Many allergies are overblown and dudes worry about them too much (or they are fantasies). This is true of peanuts also. But generally, with something like strawberries you have to eat at least a good portion of one. With peanuts it can -rarely- be a tiny amount.
There was one study that linked peanut allergies to kids who had been fed with soymilk formula. iirc. Parents here with kids with peanut allergies?
It does seem to be a very tiny amount that gives my daughter problems. She’s never eaten, say, a bite of peanut butter. Last time, IIRC, it was a bite of a little chocolate egg with Butterfinger bits in it (at a friend’s house).
My daughter did drink soymilk formula for a couple of months. When I weaned her at 10 months (because I had gallstones and could no longer eat any fat and she quit growing), she had already shown signs of allergies–eczema, etc. She was allergic to milk formula and milk, so she had soy formula until 12 months and then switched to soy milk for a year, until she had outgrown the dairy allergy and could have milk. At the time, soy was miracle food and what doctors recommended. Now, obviously, I would choose something else, but it’s hard to say whether it would have changed anything; she was an allergic kid from the very beginning.
We’ve had some vitriolic discussions here on the Dope about people who assume that allergies are made up and try to sneak allergens into food in order to prove something. It’s always so fun when people try to take it upon themselves to diagnose other people’s medical issues. I just love that. :dubious:
Ah, thanks. I am taking an informal survey. Don’t think that your choice of soymilk was wrong- even if it did cause the peanut allergy (and that’s not proven yet, anyway), it may well have been the best choice at the time.
Well, some allergies are made up and some others are overblown. But no one should screw around with them that way. That’s very very dangerous. Even with the numbers and severity being exagerated by some, that doesn’t mean
that allergies are not very real and very dangerous sometimes. Kids can and do die from anaphylaxis.
What I don’t get are the people who are outraged at the peanut free schools, classrooms or tables because they can’t get their kids to eat anything but pbj. I do feel that all this banning is probably a little over the top, but that’s just crazy.
I want to re-iterate that I have no problem with the banning of peanuts if there is a good reason (such as a student with a known severe allergy), I just wondered if there were any reason behind banning the peanuts but not the other common allergens.
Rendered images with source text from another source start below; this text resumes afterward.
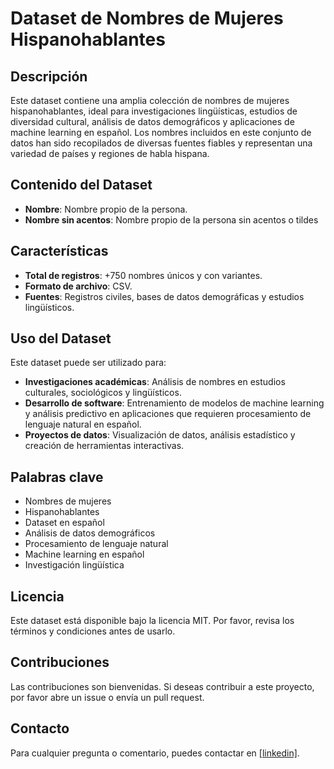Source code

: # Dataset de Nombres de Mujeres Hispanohablantes

## Descripción

Este dataset contiene una amplia colección de nombres de mujeres hispanohablantes, ideal para investigaciones lingüísticas, estudios de diversidad cultural, análisis de datos demográficos y aplicaciones de machine learning en español. Los nombres incluidos en este conjunto de datos han sido recopilados de diversas fuentes fiables y representan una variedad de países y regiones de habla hispana.

## Contenido del Dataset

- **Nombre**: Nombre propio de la persona.
- **Nombre sin acentos**: Nombre propio de la persona sin acentos o tildes

## Características

- **Total de registros**: +750 nombres únicos y con variantes.
- **Formato de archivo**: CSV.
- **Fuentes**: Registros civiles, bases de datos demográficas y estudios lingüísticos.

## Uso del Dataset

Este dataset puede ser utilizado para:

- **Investigaciones académicas**: Análisis de nombres en estudios culturales, sociológicos y lingüísticos.
- **Desarrollo de software**: Entrenamiento de modelos de machine learning y análisis predictivo en aplicaciones que requieren procesamiento de lenguaje natural en español.
- **Proyectos de datos**: Visualización de datos, análisis estadístico y creación de herramientas interactivas.

## Palabras clave

- Nombres de mujeres
- Hispanohablantes
- Dataset en español
- Análisis de datos demográficos
- Procesamiento de lenguaje natural
- Machine learning en español
- Investigación lingüística

## Licencia

Este dataset está disponible bajo la licencia MIT. Por favor, revisa los términos y condiciones antes de usarlo.

## Contribuciones

Las contribuciones son bienvenidas. Si deseas contribuir a este proyecto, por favor abre un issue o envía un pull request.

## Contacto

Para cualquier pregunta o comentario, puedes contactar en [\[linkedin\]](https://www.linkedin.com/in/oscar-vargas-python/).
I understand that the odds of other parents sending things like strawberries or shellfish for lunch/snack is slim, but tree nuts are also a common allergen and those have never (in my experience with 2 kids in various schools) been banned – just peanuts.
Now, I have known of kids who could just be around the peanut dust and get a reaction, but those same kids were also that way with tree nuts, but no one ever makes big deal out of tree nuts (maybe those kids were weirdos, who knows? not my kid, not my worry). My son was recently to an allergist due to a lot of snoring/bloody noses that all seemed to be allergy-related. We were right and he is (according to the allergist) allergic to every tree on earth (ok, maybe exaggeration, but every tree they tested at any rate) various and sundry grasses, dust, and about a billion other common things. We still insist that he go outside and play and we still make him help carry in the wood for the stove. We also take him for his allergy shots in the hopes of eliminating the issue. I just wonder why some people rank the peanut allergy up there as if it were kryptonite to superman or something.